Syarat pertama yang harus dilakukan untuk mengambil sampel secara acak adalah memperoleh atau membuat kerangka sampel atau dikenal dengan nama “sampling frame”. Yang dimaksud dengan kerangka sampling adalah daftar yang berisikan setiap elemen populasi yang bisa diambil sebagai sampel. Elemen populasi bisa berupa data tentang orang/binatang, tentang kejadian, tentang tempat, atau juga tentang benda. Jika populasi penelitian adalah siswa perguruan tinggi “A”, maka peneliti harus bisa memiliki daftar semua siswa yang terdaftar di perguruan tinggi “A “ tersebut selengkap mungkin. Nama, NRP, jenis kelamin, alamat, usia, dan informasi lain yang berguna bagi penelitiannya.. Dari daftar ini, peneliti akan bisa secara pasti mengetahui jumlah populasinya (N). Jika populasinya adalah rumah tangga dalam sebuah kota, maka peneliti harus mempunyai daftar seluruh rumah tangga kota tersebut. Jika populasinya adalah wilayah Jawa Barat, maka penelti harus mepunyai peta wilayah Jawa Barat secara lengkap. Kabupaten, Kecamatan, Desa, Kampung. Lalu setiap tempat tersebut diberi kode (angka atau simbol) yang berbeda satu sama lainnya.
Di samping sampling frame, peneliti juga harus mempunyai alat yang bisa dijadikan penentu sampel. Dari sekian elemen populasi, elemen mana saja yang bisa dipilih menjadi sampel?. Alat yang umumnya digunakan adalah Tabel Angka Random, kalkulator, atau undian. Pemilihan sampel secara acak bisa dilakukan melalui sistem undian jika elemen populasinya tidak begitu banyak. Tetapi jika sudah ratusan, cara undian bisa mengganggu konsep “acak” atau “random” itu sendiri.

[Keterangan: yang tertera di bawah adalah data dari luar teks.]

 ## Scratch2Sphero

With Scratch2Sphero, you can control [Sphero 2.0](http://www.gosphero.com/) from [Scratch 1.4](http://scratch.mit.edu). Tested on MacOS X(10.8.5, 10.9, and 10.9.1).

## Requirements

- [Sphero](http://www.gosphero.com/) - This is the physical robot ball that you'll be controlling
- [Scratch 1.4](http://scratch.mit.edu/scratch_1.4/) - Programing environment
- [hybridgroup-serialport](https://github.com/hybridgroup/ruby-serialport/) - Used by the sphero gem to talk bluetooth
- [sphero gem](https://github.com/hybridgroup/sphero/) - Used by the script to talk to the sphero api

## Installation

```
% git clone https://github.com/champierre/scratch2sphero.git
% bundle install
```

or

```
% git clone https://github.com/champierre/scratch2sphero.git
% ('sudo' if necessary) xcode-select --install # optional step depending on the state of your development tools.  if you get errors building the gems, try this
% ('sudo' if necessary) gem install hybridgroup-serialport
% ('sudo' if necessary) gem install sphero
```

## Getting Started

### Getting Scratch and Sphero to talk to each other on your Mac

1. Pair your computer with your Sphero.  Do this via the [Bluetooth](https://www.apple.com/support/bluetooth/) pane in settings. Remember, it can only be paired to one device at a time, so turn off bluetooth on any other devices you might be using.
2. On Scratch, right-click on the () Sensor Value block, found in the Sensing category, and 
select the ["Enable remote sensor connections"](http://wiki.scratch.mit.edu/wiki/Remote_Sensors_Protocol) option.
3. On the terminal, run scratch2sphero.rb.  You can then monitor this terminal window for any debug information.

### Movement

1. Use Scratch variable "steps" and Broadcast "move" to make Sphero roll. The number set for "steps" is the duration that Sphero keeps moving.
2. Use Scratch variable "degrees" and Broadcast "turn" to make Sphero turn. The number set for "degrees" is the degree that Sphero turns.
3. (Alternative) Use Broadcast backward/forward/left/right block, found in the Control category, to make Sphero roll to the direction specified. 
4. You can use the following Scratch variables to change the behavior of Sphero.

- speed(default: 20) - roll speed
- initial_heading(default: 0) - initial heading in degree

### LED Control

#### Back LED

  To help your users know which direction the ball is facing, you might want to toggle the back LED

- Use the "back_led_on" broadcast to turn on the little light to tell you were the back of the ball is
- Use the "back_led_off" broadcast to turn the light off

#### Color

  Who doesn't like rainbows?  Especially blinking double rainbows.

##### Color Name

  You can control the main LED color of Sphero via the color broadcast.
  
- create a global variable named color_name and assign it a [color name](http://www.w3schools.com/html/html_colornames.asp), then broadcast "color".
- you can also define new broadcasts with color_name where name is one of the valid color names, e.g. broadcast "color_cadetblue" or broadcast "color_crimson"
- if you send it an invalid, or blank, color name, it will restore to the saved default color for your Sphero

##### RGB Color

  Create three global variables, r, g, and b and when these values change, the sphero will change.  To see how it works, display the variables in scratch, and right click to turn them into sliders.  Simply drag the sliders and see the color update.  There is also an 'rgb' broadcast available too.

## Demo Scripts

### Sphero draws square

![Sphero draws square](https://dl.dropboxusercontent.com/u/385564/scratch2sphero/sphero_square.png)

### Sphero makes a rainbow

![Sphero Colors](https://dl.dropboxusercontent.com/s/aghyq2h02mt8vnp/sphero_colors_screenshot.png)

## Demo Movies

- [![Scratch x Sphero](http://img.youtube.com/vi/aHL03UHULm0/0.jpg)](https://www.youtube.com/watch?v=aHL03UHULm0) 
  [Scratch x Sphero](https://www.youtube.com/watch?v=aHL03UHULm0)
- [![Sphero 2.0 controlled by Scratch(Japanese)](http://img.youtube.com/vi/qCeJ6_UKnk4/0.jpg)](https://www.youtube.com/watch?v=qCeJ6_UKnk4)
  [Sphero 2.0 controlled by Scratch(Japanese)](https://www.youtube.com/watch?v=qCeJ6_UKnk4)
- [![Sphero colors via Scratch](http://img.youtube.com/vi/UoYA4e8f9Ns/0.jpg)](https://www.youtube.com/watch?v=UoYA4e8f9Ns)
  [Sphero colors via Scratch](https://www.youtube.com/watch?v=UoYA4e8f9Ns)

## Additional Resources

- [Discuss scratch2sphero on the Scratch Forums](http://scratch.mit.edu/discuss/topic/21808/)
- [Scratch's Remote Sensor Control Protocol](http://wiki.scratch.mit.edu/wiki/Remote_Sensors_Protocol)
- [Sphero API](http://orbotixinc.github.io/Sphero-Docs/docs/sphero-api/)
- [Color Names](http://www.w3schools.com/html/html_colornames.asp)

  1. Simple Random Sampling atau Sampel Acak Sederhana
Cara atau teknik ini dapat dilakukan jika analisis penelitiannya cenderung deskriptif dan bersifat umum. Perbedaan karakter yang mungkin ada pada setiap unsur atau elemen populasi tidak merupakan hal yang penting bagi rencana analisisnya. Misalnya, dalam populasi ada wanita dan pria, atau ada yang kaya dan yang miskin, ada manajer dan bukan manajer, dan perbedaan-perbedaan lainnya. Selama perbedaan gender, status kemakmuran, dan kedudukan dalam organisasi, serta perbedaan-perbedaan lain tersebut bukan merupakan sesuatu hal yang penting dan mempunyai pengaruh yang signifikan terhadap hasil penelitian, maka peneliti dapat mengambil sampel secara acak sederhana. Dengan demikian setiap unsur populasi harus mempunyai kesempatan sama untuk bisa dipilih menjadi sampel. Prosedurnya :
1.    Susun “sampling frame”
2.    Tetapkan jumlah sampel yang akan diambil
3.    Tentukan alat pemilihan sampel
4.    Pilih sampel sampai dengan jumlah terpenuhi
2.        Stratified Random Sampling atau Sampel Acak Distratifikasikan
Karena unsur populasi berkarakteristik heterogen, dan heterogenitas tersebut mempunyai arti yang signifikan pada pencapaian tujuan penelitian, maka peneliti dapat mengambil sampel dengan cara ini. Misalnya, seorang peneliti ingin mengetahui sikap manajer terhadap satu kebijakan perusahaan. Dia menduga bahwa manajer tingkat atas cenderung positif sikapnya terhadap kebijakan perusahaan tadi. Agar dapat menguji dugaannya tersebut maka sampelnya harus terdiri atas paling tidak para manajer tingkat atas, menengah, dan bawah. Dengan teknik pemilihan sampel secara random distratifikasikan, maka dia akan memperoleh manajer di ketiga tingkatan tersebut, yaitu stratum manajer atas, manajer menengah dan manajer bawah.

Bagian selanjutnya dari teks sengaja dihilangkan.